After the national bestsellers "Make Money With Shakespeare", "Franz Kafka As Motivational Writer" and "Business Secrets of The Prophet Elijah", there's a new business guru in town: Carlos Kleiber, of all people.
Friend of OC Tim Mangan reports on a bizarre story in "Portfolio".
Columnist Felix Salmon argues that Kleiber's system -- making himself scarce, then overcharging for his very rare gigs only when his savings were about to run out -- is the way to go even in business:
I like this kind of attitude. Go off and earn a bunch of money, use it to live well, and then, when it runs out, repeat.
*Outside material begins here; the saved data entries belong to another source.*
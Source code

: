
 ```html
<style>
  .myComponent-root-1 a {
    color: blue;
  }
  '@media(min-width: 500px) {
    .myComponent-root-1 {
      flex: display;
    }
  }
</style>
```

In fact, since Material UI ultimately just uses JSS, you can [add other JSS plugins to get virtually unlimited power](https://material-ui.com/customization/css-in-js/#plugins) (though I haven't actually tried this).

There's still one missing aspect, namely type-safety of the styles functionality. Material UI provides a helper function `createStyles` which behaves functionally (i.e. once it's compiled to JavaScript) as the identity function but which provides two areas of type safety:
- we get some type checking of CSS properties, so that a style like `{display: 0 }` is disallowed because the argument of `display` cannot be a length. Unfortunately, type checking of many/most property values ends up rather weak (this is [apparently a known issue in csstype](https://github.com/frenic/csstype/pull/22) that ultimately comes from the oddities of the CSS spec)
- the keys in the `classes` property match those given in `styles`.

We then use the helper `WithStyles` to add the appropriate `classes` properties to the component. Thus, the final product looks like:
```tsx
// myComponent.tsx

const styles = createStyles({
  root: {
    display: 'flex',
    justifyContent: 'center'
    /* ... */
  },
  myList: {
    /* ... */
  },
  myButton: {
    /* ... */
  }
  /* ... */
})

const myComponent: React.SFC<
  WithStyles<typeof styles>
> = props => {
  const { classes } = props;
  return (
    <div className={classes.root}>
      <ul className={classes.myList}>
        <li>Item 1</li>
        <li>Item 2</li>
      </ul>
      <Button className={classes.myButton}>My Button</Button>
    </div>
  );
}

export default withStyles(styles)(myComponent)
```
It's not just conductors who can do this, or performers in general: lawyers can do it too, if they go "of counsel", and the world of management consultancy is full of such people, who prefer a life of adventure to one shackled to a desk.
Of course only a partypeWper would dare to point out that Carlito's way was not exactly a business plan but the poisoned fruit of a lifetime of insecurity, sadness, crippling self doubt and a neverending war of nerves against the very scary unescapable presence -- even after the old man's death -- of that father of his (who wasn't even really his father after all, probably).
But "Wear Your Genius As A Crown Of Thorns, Live a Life of Heartbreak, Then Proceed To Die of the Same Heartbreak" doesn't make for a catchy business book title, I suppose.